**Task statement**: Answer with the number of lines in the records that contain "begin" and with nothing else.

**Supplied data**:

+--

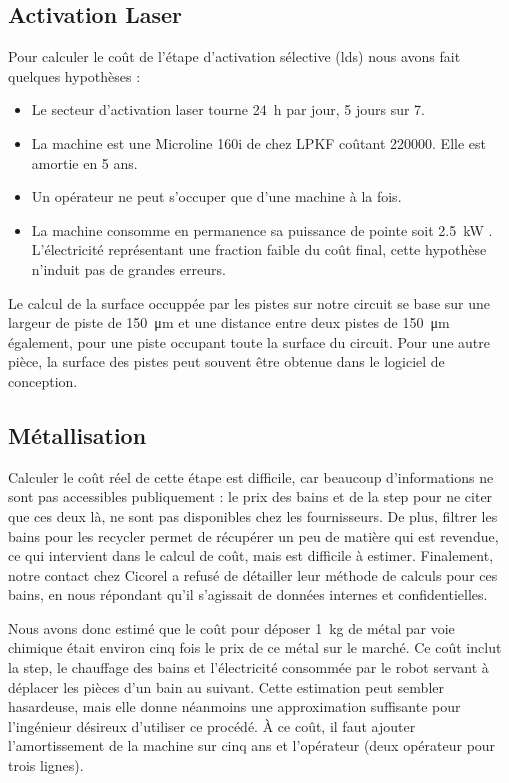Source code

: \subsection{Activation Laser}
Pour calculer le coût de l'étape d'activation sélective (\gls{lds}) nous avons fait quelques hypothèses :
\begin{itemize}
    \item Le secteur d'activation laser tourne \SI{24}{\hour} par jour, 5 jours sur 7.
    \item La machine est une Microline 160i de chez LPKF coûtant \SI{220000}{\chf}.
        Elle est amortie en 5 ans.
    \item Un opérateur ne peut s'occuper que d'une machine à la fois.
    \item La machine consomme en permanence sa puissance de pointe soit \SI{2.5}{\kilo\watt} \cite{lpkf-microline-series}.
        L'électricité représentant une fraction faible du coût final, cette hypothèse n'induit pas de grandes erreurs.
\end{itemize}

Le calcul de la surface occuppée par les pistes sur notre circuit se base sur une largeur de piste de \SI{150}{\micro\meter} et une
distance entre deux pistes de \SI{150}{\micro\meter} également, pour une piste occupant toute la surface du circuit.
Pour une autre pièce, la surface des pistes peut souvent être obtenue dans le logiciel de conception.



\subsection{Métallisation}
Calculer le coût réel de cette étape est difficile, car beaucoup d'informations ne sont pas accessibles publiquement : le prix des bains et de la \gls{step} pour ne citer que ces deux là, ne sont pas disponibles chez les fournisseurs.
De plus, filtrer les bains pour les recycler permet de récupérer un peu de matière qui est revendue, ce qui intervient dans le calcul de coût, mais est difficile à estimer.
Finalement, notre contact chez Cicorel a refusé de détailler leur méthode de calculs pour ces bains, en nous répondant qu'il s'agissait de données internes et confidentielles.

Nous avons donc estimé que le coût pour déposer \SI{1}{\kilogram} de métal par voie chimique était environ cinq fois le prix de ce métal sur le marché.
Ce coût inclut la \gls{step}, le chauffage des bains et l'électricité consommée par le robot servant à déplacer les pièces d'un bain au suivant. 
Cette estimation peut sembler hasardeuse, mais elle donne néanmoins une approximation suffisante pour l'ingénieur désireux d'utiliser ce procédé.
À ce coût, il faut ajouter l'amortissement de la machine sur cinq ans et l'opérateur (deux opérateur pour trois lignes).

+--

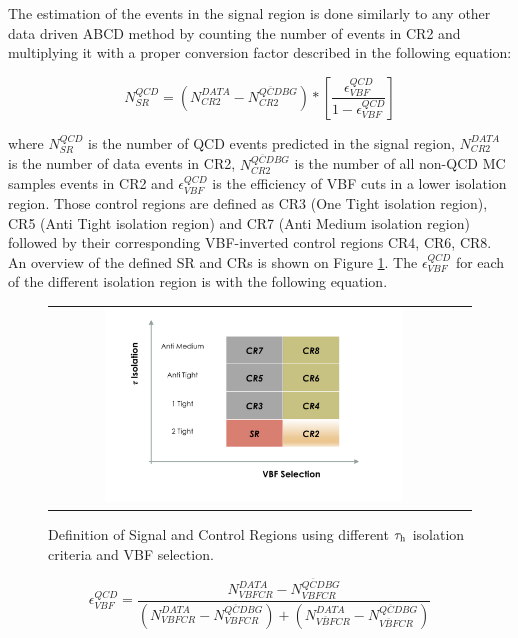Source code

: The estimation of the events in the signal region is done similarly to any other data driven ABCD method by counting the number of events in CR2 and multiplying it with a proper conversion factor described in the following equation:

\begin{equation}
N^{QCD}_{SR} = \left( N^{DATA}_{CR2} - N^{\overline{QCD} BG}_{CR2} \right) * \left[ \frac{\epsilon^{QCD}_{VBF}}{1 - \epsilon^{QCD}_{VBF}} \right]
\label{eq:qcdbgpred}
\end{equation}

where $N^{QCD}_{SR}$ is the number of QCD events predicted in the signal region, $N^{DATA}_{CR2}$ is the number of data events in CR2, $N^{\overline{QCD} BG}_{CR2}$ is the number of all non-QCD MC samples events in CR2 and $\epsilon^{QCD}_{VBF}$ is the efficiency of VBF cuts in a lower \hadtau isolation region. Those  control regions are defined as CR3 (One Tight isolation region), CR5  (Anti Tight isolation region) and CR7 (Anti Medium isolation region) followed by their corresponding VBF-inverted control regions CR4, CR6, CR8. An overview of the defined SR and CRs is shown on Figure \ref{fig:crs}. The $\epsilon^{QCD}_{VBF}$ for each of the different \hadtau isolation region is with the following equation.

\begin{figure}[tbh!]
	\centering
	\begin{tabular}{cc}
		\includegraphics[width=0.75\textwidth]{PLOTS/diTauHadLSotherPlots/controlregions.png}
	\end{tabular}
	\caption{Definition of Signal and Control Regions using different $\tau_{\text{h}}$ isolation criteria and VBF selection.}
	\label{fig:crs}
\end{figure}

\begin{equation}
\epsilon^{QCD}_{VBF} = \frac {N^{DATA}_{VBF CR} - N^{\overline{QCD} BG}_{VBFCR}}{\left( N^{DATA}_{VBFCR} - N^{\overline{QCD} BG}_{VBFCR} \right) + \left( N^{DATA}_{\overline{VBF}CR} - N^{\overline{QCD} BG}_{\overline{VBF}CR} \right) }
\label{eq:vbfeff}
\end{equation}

+--

**Answer to this problem**: 5